[SUPPLIED DATA Boundary: Start]

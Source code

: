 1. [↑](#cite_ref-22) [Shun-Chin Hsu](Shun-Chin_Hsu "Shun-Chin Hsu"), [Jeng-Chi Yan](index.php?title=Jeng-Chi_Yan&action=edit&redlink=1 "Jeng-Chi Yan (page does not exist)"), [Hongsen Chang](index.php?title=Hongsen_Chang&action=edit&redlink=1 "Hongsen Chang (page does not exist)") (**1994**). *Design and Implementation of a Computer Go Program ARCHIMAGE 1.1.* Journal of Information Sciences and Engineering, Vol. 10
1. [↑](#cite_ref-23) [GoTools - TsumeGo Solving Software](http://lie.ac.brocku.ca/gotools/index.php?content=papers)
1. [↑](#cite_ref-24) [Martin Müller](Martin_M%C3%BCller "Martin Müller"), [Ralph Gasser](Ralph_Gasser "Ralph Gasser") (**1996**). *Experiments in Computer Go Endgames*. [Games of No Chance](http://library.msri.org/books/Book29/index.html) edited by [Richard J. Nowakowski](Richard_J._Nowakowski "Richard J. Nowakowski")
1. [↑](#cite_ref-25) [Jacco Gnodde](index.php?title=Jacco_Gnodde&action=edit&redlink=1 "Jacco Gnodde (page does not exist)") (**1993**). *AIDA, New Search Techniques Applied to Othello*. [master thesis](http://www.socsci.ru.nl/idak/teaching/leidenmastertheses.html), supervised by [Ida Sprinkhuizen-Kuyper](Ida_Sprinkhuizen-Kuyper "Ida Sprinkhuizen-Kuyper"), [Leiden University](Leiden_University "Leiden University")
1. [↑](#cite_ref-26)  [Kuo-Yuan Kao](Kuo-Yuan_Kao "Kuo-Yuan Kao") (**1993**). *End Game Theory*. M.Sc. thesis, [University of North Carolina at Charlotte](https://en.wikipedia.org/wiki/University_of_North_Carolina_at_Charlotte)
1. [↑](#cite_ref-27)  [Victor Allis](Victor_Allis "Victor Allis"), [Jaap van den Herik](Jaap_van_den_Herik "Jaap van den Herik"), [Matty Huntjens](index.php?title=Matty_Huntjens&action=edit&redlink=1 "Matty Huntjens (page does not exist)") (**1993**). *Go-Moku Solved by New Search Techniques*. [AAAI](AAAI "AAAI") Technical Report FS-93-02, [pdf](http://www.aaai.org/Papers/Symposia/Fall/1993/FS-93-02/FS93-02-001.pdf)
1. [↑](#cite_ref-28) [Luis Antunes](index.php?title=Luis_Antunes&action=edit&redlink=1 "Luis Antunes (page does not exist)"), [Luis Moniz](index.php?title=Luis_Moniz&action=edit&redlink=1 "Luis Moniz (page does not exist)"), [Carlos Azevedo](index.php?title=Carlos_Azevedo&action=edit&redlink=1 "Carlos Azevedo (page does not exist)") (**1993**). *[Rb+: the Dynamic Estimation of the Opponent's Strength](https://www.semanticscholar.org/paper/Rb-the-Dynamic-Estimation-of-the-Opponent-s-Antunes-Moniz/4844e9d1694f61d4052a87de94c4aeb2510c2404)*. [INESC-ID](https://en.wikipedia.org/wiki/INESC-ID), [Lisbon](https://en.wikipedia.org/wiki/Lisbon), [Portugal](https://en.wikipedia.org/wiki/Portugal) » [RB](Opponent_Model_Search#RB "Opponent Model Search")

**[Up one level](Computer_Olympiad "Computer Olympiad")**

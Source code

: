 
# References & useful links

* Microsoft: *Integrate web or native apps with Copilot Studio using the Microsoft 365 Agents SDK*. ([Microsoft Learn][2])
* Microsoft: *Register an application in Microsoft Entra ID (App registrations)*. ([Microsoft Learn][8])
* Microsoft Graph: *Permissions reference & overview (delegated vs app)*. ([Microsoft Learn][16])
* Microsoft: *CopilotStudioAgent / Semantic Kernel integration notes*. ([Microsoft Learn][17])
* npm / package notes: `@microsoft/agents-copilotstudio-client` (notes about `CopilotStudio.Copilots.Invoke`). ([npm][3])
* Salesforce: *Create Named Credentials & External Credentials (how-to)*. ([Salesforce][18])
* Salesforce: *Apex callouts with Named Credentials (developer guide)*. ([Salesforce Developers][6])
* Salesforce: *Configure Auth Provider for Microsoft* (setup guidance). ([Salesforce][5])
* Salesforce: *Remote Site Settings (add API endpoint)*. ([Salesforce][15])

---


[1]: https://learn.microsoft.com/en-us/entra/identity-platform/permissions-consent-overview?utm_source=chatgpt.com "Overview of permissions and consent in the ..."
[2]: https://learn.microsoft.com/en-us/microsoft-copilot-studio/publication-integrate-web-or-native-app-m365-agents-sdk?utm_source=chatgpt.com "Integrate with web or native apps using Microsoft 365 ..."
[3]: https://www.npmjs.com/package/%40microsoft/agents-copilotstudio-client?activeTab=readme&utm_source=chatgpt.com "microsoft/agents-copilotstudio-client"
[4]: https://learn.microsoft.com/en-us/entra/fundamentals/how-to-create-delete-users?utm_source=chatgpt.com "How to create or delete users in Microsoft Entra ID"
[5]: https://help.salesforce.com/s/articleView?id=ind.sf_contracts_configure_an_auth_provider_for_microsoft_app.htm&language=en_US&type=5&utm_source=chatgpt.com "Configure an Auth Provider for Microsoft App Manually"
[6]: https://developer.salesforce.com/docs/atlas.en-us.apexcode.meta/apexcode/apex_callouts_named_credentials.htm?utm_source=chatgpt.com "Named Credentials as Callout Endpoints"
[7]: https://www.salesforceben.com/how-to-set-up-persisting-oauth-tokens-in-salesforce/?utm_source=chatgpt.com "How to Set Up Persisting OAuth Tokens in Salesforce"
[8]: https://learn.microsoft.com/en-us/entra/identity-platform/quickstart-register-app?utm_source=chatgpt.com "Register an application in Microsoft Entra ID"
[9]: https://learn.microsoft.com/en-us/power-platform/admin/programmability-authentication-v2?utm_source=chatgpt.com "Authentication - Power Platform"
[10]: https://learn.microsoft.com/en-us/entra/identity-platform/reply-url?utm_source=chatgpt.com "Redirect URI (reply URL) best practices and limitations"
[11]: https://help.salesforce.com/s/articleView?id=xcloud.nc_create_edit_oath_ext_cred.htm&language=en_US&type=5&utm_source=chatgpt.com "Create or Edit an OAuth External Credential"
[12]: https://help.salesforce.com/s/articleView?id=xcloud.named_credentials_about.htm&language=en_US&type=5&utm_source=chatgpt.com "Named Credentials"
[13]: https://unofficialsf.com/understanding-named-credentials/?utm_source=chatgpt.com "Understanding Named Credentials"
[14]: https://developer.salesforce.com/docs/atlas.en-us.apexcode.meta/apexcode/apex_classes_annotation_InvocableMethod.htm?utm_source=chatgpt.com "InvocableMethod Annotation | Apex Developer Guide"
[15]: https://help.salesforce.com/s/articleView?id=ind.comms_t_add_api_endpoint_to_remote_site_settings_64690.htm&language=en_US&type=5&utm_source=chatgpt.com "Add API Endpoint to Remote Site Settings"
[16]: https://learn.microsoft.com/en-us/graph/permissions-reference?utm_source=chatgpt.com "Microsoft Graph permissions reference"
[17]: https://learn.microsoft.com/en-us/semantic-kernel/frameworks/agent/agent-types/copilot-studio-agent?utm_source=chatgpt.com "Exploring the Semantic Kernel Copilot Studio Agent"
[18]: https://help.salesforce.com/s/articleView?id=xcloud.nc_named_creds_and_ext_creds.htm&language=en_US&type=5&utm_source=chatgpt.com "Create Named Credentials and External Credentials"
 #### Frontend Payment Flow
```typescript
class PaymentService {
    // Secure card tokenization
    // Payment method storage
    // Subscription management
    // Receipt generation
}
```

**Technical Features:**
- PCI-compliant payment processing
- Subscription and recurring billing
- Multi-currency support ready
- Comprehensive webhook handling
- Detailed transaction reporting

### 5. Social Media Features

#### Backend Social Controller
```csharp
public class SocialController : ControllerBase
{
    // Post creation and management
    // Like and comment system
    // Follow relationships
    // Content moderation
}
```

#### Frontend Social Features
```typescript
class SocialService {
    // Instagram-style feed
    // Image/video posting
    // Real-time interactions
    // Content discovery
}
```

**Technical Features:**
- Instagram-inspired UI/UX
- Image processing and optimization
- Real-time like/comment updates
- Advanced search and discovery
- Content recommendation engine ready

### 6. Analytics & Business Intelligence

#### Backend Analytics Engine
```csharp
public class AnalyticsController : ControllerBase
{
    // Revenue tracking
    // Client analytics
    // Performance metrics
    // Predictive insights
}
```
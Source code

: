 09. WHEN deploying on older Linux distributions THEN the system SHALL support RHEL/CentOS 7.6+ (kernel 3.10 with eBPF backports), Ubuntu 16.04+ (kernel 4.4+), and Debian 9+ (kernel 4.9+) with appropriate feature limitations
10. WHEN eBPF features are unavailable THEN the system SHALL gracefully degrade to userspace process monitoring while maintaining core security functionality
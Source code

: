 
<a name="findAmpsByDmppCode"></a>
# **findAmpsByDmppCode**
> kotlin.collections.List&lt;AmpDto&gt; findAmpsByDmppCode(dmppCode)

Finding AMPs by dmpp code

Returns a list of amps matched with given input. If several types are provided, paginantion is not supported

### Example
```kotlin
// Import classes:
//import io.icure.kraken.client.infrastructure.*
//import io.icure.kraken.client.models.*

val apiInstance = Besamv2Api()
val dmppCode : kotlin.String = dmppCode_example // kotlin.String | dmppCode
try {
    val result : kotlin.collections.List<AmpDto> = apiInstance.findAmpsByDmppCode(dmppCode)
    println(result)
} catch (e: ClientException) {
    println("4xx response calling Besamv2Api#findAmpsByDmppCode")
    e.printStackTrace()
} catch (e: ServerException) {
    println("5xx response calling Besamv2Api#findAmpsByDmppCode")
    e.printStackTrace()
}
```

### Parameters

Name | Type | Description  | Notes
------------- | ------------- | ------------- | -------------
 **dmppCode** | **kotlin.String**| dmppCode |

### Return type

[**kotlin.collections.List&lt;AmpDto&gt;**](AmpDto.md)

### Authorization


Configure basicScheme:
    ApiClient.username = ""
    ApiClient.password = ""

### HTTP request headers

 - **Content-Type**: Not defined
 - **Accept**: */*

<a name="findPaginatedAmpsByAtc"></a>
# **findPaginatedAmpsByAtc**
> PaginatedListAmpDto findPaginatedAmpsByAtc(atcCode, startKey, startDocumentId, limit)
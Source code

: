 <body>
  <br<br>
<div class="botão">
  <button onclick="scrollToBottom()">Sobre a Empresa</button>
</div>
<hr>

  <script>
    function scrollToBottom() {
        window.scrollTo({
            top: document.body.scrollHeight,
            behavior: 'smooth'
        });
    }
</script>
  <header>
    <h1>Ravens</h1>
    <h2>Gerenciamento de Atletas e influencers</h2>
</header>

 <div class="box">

[SUPPLIED DATA Boundary: End]

Which of the lines above include the word "application"? List those lines.

* Microsoft: *Register an application in Microsoft Entra ID (App registrations)*. ([Microsoft Learn][8])
[8]: https://learn.microsoft.com/en-us/entra/identity-platform/quickstart-register-app?utm_source=chatgpt.com "Register an application in Microsoft Entra ID"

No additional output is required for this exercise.